**What you are asked to do**.
Reproduce each record below in full, word for word, without images.

**Stored data entries**.
━━━

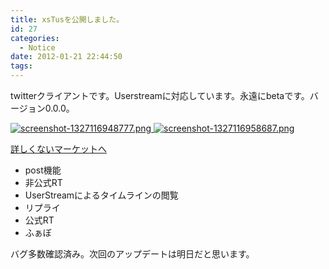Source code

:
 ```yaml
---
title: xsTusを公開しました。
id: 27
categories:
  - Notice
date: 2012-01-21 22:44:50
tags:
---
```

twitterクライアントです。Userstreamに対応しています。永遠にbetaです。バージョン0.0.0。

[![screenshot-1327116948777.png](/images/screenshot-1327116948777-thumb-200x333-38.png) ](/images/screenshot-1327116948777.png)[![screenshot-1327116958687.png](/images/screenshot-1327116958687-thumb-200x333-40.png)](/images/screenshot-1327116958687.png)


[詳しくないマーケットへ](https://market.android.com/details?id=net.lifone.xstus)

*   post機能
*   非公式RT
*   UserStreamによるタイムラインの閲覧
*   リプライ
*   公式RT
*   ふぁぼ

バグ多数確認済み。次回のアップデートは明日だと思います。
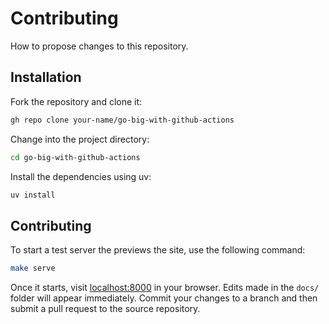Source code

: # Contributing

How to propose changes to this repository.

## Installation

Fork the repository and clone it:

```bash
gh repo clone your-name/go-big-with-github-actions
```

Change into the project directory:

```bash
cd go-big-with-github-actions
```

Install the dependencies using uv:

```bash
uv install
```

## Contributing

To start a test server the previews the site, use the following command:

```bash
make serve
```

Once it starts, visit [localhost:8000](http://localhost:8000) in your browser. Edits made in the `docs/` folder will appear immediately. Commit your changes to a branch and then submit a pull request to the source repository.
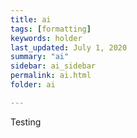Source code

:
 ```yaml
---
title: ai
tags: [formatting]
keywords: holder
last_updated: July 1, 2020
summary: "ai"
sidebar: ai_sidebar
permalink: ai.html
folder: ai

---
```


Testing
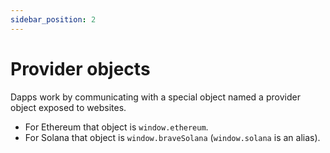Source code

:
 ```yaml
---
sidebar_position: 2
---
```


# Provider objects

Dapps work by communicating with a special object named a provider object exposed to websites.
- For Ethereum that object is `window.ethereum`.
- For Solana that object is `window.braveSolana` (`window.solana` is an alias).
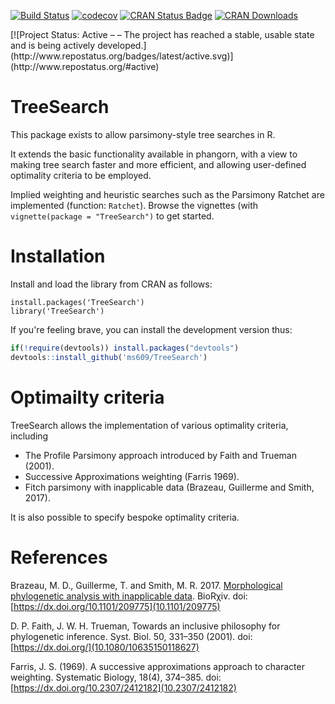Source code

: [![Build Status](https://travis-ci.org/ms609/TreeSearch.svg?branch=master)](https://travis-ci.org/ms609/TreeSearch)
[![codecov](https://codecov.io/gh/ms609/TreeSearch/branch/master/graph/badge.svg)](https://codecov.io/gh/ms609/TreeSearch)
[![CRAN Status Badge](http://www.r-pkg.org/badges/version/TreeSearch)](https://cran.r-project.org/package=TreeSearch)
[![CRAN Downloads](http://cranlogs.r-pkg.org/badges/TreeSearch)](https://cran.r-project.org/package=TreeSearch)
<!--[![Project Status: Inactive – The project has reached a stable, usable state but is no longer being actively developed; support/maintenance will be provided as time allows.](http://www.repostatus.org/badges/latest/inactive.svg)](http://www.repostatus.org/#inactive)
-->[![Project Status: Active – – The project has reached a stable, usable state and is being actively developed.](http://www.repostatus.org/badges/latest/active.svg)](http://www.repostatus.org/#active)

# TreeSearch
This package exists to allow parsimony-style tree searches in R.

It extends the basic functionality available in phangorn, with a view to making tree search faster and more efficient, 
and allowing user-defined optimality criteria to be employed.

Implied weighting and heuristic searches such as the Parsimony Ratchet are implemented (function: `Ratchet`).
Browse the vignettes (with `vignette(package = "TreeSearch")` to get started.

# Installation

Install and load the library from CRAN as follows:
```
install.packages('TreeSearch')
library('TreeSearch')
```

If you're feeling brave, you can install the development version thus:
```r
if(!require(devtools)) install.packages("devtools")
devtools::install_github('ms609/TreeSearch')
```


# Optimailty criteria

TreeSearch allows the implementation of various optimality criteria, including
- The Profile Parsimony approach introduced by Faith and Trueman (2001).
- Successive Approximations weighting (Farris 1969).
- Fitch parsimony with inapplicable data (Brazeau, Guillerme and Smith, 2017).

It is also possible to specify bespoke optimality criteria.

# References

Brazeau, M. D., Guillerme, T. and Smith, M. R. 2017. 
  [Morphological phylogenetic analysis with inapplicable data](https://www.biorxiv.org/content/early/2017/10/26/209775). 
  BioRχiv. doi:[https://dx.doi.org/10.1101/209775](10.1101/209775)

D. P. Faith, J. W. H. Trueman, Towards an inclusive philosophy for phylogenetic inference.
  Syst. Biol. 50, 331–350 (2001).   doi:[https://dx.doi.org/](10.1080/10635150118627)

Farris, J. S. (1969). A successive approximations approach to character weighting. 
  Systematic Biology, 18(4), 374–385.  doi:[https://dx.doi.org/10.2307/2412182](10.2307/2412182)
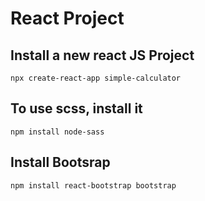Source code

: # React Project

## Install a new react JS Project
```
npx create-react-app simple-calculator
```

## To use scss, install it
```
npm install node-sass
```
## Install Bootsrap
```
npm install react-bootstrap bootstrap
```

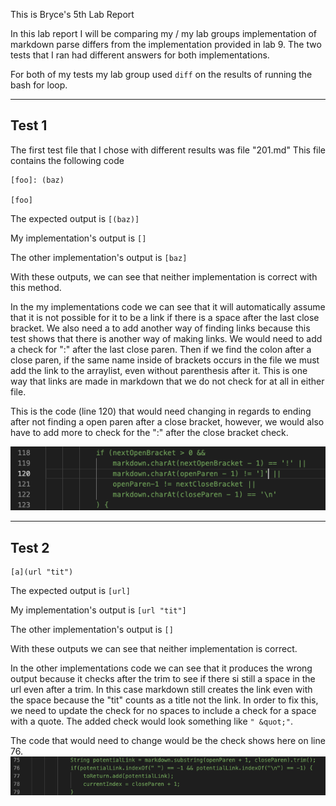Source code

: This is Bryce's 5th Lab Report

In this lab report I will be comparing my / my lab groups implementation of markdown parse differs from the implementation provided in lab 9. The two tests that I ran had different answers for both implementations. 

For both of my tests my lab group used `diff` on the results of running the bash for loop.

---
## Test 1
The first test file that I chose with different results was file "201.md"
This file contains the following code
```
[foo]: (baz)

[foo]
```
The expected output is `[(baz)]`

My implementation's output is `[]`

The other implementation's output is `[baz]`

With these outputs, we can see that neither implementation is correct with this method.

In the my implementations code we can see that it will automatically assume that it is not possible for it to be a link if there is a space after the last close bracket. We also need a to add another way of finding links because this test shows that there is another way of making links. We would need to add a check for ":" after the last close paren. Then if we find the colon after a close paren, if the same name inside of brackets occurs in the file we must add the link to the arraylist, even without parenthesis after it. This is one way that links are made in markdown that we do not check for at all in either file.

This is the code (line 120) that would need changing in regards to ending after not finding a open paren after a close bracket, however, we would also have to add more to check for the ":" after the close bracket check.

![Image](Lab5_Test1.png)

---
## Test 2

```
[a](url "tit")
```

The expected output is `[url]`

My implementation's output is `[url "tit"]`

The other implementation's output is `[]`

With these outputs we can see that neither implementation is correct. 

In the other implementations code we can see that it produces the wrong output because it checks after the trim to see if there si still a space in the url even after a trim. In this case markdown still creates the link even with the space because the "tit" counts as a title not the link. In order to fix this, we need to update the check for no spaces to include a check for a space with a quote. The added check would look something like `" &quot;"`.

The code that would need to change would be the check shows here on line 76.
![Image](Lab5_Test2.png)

━━━

**Solution for this task**.
Source code

:
 ```yaml
---
title: xsTusを公開しました。
id: 27
categories:
  - Notice
date: 2012-01-21 22:44:50
tags:
---
```

twitterクライアントです。Userstreamに対応しています。永遠にbetaです。バージョン0.0.0。

[![screenshot-1327116948777.png](/images/screenshot-1327116948777-thumb-200x333-38.png) ](/images/screenshot-1327116948777.png)[![screenshot-1327116958687.png](/images/screenshot-1327116958687-thumb-200x333-40.png)](/images/screenshot-1327116958687.png)


[詳しくないマーケットへ](https://market.android.com/details?id=net.lifone.xstus)

*   post機能
*   非公式RT
*   UserStreamによるタイムラインの閲覧
*   リプライ
*   公式RT
*   ふぁぼ

バグ多数確認済み。次回のアップデートは明日だと思います。
Source code

: # Contributing

How to propose changes to this repository.

## Installation

Fork the repository and clone it:

```bash
gh repo clone your-name/go-big-with-github-actions
```

Change into the project directory:

```bash
cd go-big-with-github-actions
```

Install the dependencies using uv:

```bash
uv install
```

## Contributing

To start a test server the previews the site, use the following command:

```bash
make serve
```

Once it starts, visit [localhost:8000](http://localhost:8000) in your browser. Edits made in the `docs/` folder will appear immediately. Commit your changes to a branch and then submit a pull request to the source repository.
Source code

:
 ```yaml
---
title: ai
tags: [formatting]
keywords: holder
last_updated: July 1, 2020
summary: "ai"
sidebar: ai_sidebar
permalink: ai.html
folder: ai

---
```


Testing
Source code

:
 ```yaml
---
sidebar_position: 2
---
```


# Provider objects

Dapps work by communicating with a special object named a provider object exposed to websites.
- For Ethereum that object is `window.ethereum`.
- For Solana that object is `window.braveSolana` (`window.solana` is an alias).
Source code

: [![Build Status](https://travis-ci.org/ms609/TreeSearch.svg?branch=master)](https://travis-ci.org/ms609/TreeSearch)
[![codecov](https://codecov.io/gh/ms609/TreeSearch/branch/master/graph/badge.svg)](https://codecov.io/gh/ms609/TreeSearch)
[![CRAN Status Badge](http://www.r-pkg.org/badges/version/TreeSearch)](https://cran.r-project.org/package=TreeSearch)
[![CRAN Downloads](http://cranlogs.r-pkg.org/badges/TreeSearch)](https://cran.r-project.org/package=TreeSearch)
<!--[![Project Status: Inactive – The project has reached a stable, usable state but is no longer being actively developed; support/maintenance will be provided as time allows.](http://www.repostatus.org/badges/latest/inactive.svg)](http://www.repostatus.org/#inactive)
-->[![Project Status: Active – – The project has reached a stable, usable state and is being actively developed.](http://www.repostatus.org/badges/latest/active.svg)](http://www.repostatus.org/#active)

# TreeSearch
This package exists to allow parsimony-style tree searches in R.

It extends the basic functionality available in phangorn, with a view to making tree search faster and more efficient, 
and allowing user-defined optimality criteria to be employed.

Implied weighting and heuristic searches such as the Parsimony Ratchet are implemented (function: `Ratchet`).
Browse the vignettes (with `vignette(package = "TreeSearch")` to get started.

# Installation

Install and load the library from CRAN as follows:
```
install.packages('TreeSearch')
library('TreeSearch')
```

If you're feeling brave, you can install the development version thus:
```r
if(!require(devtools)) install.packages("devtools")
devtools::install_github('ms609/TreeSearch')
```


# Optimailty criteria

TreeSearch allows the implementation of various optimality criteria, including
- The Profile Parsimony approach introduced by Faith and Trueman (2001).
- Successive Approximations weighting (Farris 1969).
- Fitch parsimony with inapplicable data (Brazeau, Guillerme and Smith, 2017).

It is also possible to specify bespoke optimality criteria.

# References

Brazeau, M. D., Guillerme, T. and Smith, M. R. 2017. 
  [Morphological phylogenetic analysis with inapplicable data](https://www.biorxiv.org/content/early/2017/10/26/209775). 
  BioRχiv. doi:[https://dx.doi.org/10.1101/209775](10.1101/209775)

D. P. Faith, J. W. H. Trueman, Towards an inclusive philosophy for phylogenetic inference.
  Syst. Biol. 50, 331–350 (2001).   doi:[https://dx.doi.org/](10.1080/10635150118627)

Farris, J. S. (1969). A successive approximations approach to character weighting. 
  Systematic Biology, 18(4), 374–385.  doi:[https://dx.doi.org/10.2307/2412182](10.2307/2412182)
Source code

: # React Project

## Install a new react JS Project
```
npx create-react-app simple-calculator
```

## To use scss, install it
```
npm install node-sass
```
## Install Bootsrap
```
npm install react-bootstrap bootstrap
```

Source code

: This is Bryce's 5th Lab Report

In this lab report I will be comparing my / my lab groups implementation of markdown parse differs from the implementation provided in lab 9. The two tests that I ran had different answers for both implementations. 

For both of my tests my lab group used `diff` on the results of running the bash for loop.

---
## Test 1
The first test file that I chose with different results was file "201.md"
This file contains the following code
```
[foo]: (baz)

[foo]
```
The expected output is `[(baz)]`

My implementation's output is `[]`

The other implementation's output is `[baz]`

With these outputs, we can see that neither implementation is correct with this method.

In the my implementations code we can see that it will automatically assume that it is not possible for it to be a link if there is a space after the last close bracket. We also need a to add another way of finding links because this test shows that there is another way of making links. We would need to add a check for ":" after the last close paren. Then if we find the colon after a close paren, if the same name inside of brackets occurs in the file we must add the link to the arraylist, even without parenthesis after it. This is one way that links are made in markdown that we do not check for at all in either file.

This is the code (line 120) that would need changing in regards to ending after not finding a open paren after a close bracket, however, we would also have to add more to check for the ":" after the close bracket check.

![Image](Lab5_Test1.png)

---
## Test 2

```
[a](url "tit")
```

The expected output is `[url]`

My implementation's output is `[url "tit"]`

The other implementation's output is `[]`

With these outputs we can see that neither implementation is correct. 

In the other implementations code we can see that it produces the wrong output because it checks after the trim to see if there si still a space in the url even after a trim. In this case markdown still creates the link even with the space because the "tit" counts as a title not the link. In order to fix this, we need to update the check for no spaces to include a check for a space with a quote. The added check would look something like `" &quot;"`.

The code that would need to change would be the check shows here on line 76.
![Image](Lab5_Test2.png)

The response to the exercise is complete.